Seymour-Jones's book draws on some new material and much knowledge of political history, and is more ambitious in scope. Complicity and betrayal are recurrent themes. Many have likened the relationship to that of the scheming Viscount de Valmont and the Marquise de Merteuil in Les Liaisons Dangereuses. But it is not just the sexual manipulation that astonishes; it is also the extent of the gap between public legend and private lives.

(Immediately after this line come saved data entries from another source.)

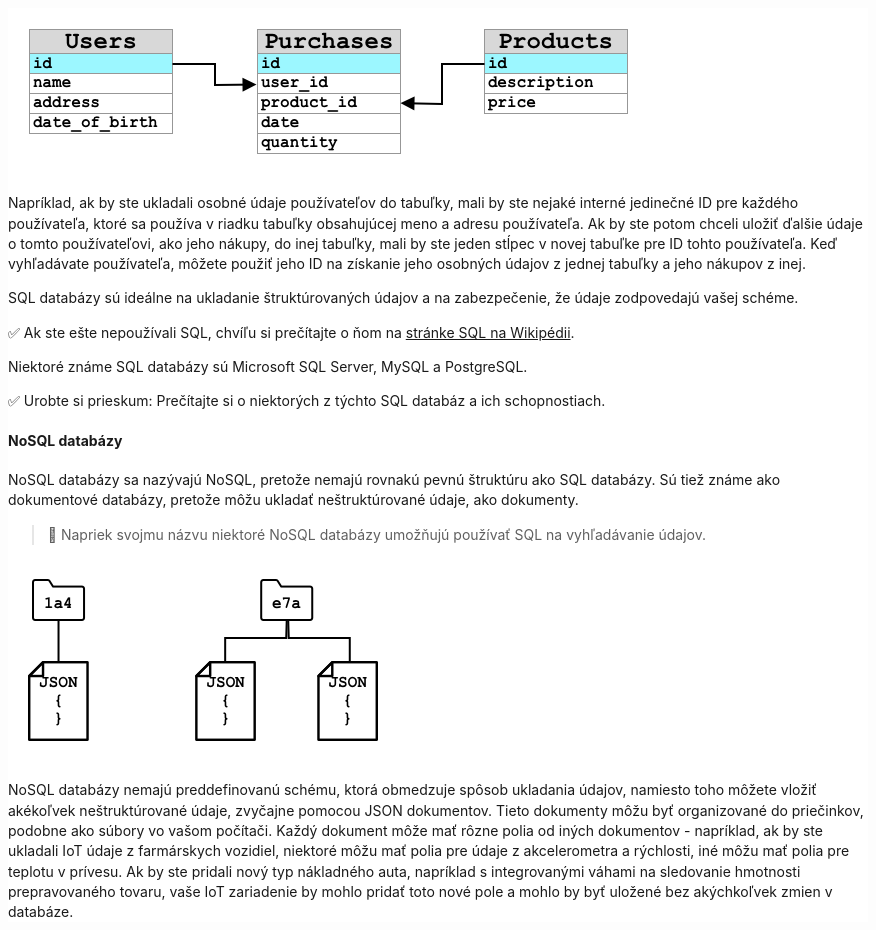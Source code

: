 ![Relačná databáza s ID tabuľky používateľov, ktoré sa vzťahuje na stĺpec ID používateľa tabuľky nákupov, a ID tabuľky produktov, ktoré sa vzťahuje na stĺpec ID produktu tabuľky nákupov](../../../../../translated_images/sql-database.be160f12bfccefd3ca718a66468c2c4c89c53e5aad4c295324d576da87f9dfdd.sk.png)

Napríklad, ak by ste ukladali osobné údaje používateľov do tabuľky, mali by ste nejaké interné jedinečné ID pre každého používateľa, ktoré sa používa v riadku tabuľky obsahujúcej meno a adresu používateľa. Ak by ste potom chceli uložiť ďalšie údaje o tomto používateľovi, ako jeho nákupy, do inej tabuľky, mali by ste jeden stĺpec v novej tabuľke pre ID tohto používateľa. Keď vyhľadávate používateľa, môžete použiť jeho ID na získanie jeho osobných údajov z jednej tabuľky a jeho nákupov z inej.

SQL databázy sú ideálne na ukladanie štruktúrovaných údajov a na zabezpečenie, že údaje zodpovedajú vašej schéme.

✅ Ak ste ešte nepoužívali SQL, chvíľu si prečítajte o ňom na [stránke SQL na Wikipédii](https://wikipedia.org/wiki/SQL).

Niektoré známe SQL databázy sú Microsoft SQL Server, MySQL a PostgreSQL.

✅ Urobte si prieskum: Prečítajte si o niektorých z týchto SQL databáz a ich schopnostiach.

#### NoSQL databázy

NoSQL databázy sa nazývajú NoSQL, pretože nemajú rovnakú pevnú štruktúru ako SQL databázy. Sú tiež známe ako dokumentové databázy, pretože môžu ukladať neštruktúrované údaje, ako dokumenty.

> 💁 Napriek svojmu názvu niektoré NoSQL databázy umožňujú používať SQL na vyhľadávanie údajov.

![Dokumenty v priečinkoch v NoSQL databáze](../../../../../translated_images/noqsl-database.62d24ccf5b73f60d35c245a8533f1c7147c0928e955b82cb290b2e184bb434df.sk.png)

NoSQL databázy nemajú preddefinovanú schému, ktorá obmedzuje spôsob ukladania údajov, namiesto toho môžete vložiť akékoľvek neštruktúrované údaje, zvyčajne pomocou JSON dokumentov. Tieto dokumenty môžu byť organizované do priečinkov, podobne ako súbory vo vašom počítači. Každý dokument môže mať rôzne polia od iných dokumentov - napríklad, ak by ste ukladali IoT údaje z farmárskych vozidiel, niektoré môžu mať polia pre údaje z akcelerometra a rýchlosti, iné môžu mať polia pre teplotu v prívesu. Ak by ste pridali nový typ nákladného auta, napríklad s integrovanými váhami na sledovanie hmotnosti prepravovaného tovaru, vaše IoT zariadenie by mohlo pridať toto nové pole a mohlo by byť uložené bez akýchkoľvek zmien v databáze.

The myth-making was begun by Beauvoir. "Why don't you put yourself into your writing?" So Sartre asked, adding that she was more interesting than her characters. She hesitated, but found her metier as an outstanding memoirist. Because she and Sartre were "not two but one", she not only wrote about herself but also became his Boswell. Seymour-Jones notes that to construct their legend, Beauvoir had to tamper with the truth. She deletes her teenage longing to become a wife, as it did not tally with the scorn she poured on marriage.

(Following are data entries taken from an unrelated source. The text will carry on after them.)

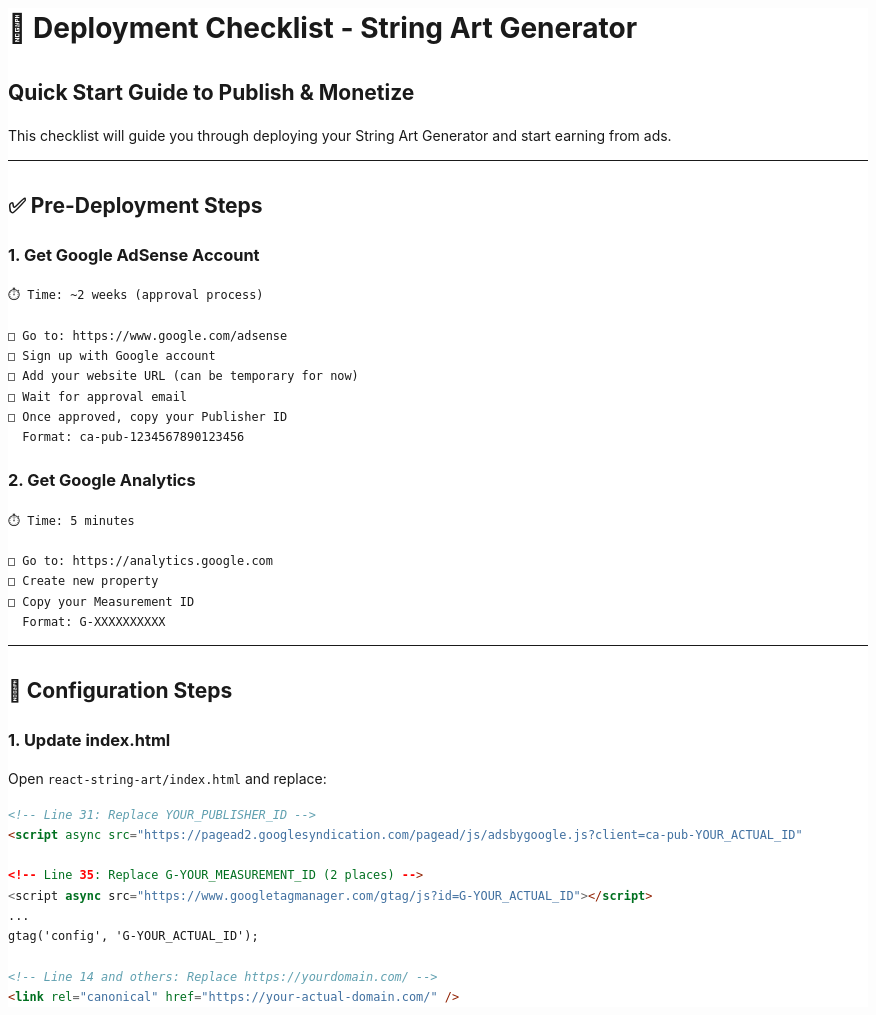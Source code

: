 # 🚀 Deployment Checklist - String Art Generator

## Quick Start Guide to Publish & Monetize

This checklist will guide you through deploying your String Art Generator and start earning from ads.

---

## ✅ Pre-Deployment Steps

### 1. Get Google AdSense Account
```
⏱️ Time: ~2 weeks (approval process)

□ Go to: https://www.google.com/adsense
□ Sign up with Google account
□ Add your website URL (can be temporary for now)
□ Wait for approval email
□ Once approved, copy your Publisher ID
  Format: ca-pub-1234567890123456
```

### 2. Get Google Analytics
```
⏱️ Time: 5 minutes

□ Go to: https://analytics.google.com
□ Create new property
□ Copy your Measurement ID
  Format: G-XXXXXXXXXX
```

---

## 🔧 Configuration Steps

### 1. Update index.html

Open `react-string-art/index.html` and replace:

```html
<!-- Line 31: Replace YOUR_PUBLISHER_ID -->
<script async src="https://pagead2.googlesyndication.com/pagead/js/adsbygoogle.js?client=ca-pub-YOUR_ACTUAL_ID"

<!-- Line 35: Replace G-YOUR_MEASUREMENT_ID (2 places) -->
<script async src="https://www.googletagmanager.com/gtag/js?id=G-YOUR_ACTUAL_ID"></script>
...
gtag('config', 'G-YOUR_ACTUAL_ID');

<!-- Line 14 and others: Replace https://yourdomain.com/ -->
<link rel="canonical" href="https://your-actual-domain.com/" />
```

The most insightful section is the period dealing with the Occupation of 1940-1944 and what Sartre called the "Reign of Evil". Imprisoned in the Drancy camp, he obtains release by means of faked medical papers. He is shocked to learn that Beauvoir had been buying tea on the black market. But in a defeated country, clear principles are hard to maintain. Cultural life flourished in Vichy France, which suggests to Seymour-Jones that the complicity of French intellectuals was similar to that of la collaboration horizontale.
Sartre, she points out, offered to write a column for a collaborationist magazine. He never penned a line to oppose the laws of Vichy. He stepped into the shoes at the Lycée Condorcet of a Jewish teacher who had been sacked. And, though he played no effective part in the Resistance, he had the gall to become its principal spokes-person after the Liberation.
Further revisionism accompanies the assessment of the pair's intellectual development. Reading the manuscript of L'Invitée, Sartre realised that Beauvoir was not his inferior. He gained from her ideas, which fed his Existentialist landmark Being and Nothingness. Seymour-Jones points out that, aside from the dedication to Beauvoir, nowhere in this book does he acknowledge his debt.
To Beauvoir, this did not matter as she regarded their ideas as shared. Both criticised each other's work before publication. Seymour-Jones overturns the legend of Beauvoir as Sartre's disciple, repositioning him as "the conduit for their shared endeavour". The controversies this book invites will be its justification. As Beauvoir insists in The Ethics of Ambiguity, "morality resides in the painfulness of indefinite questioning".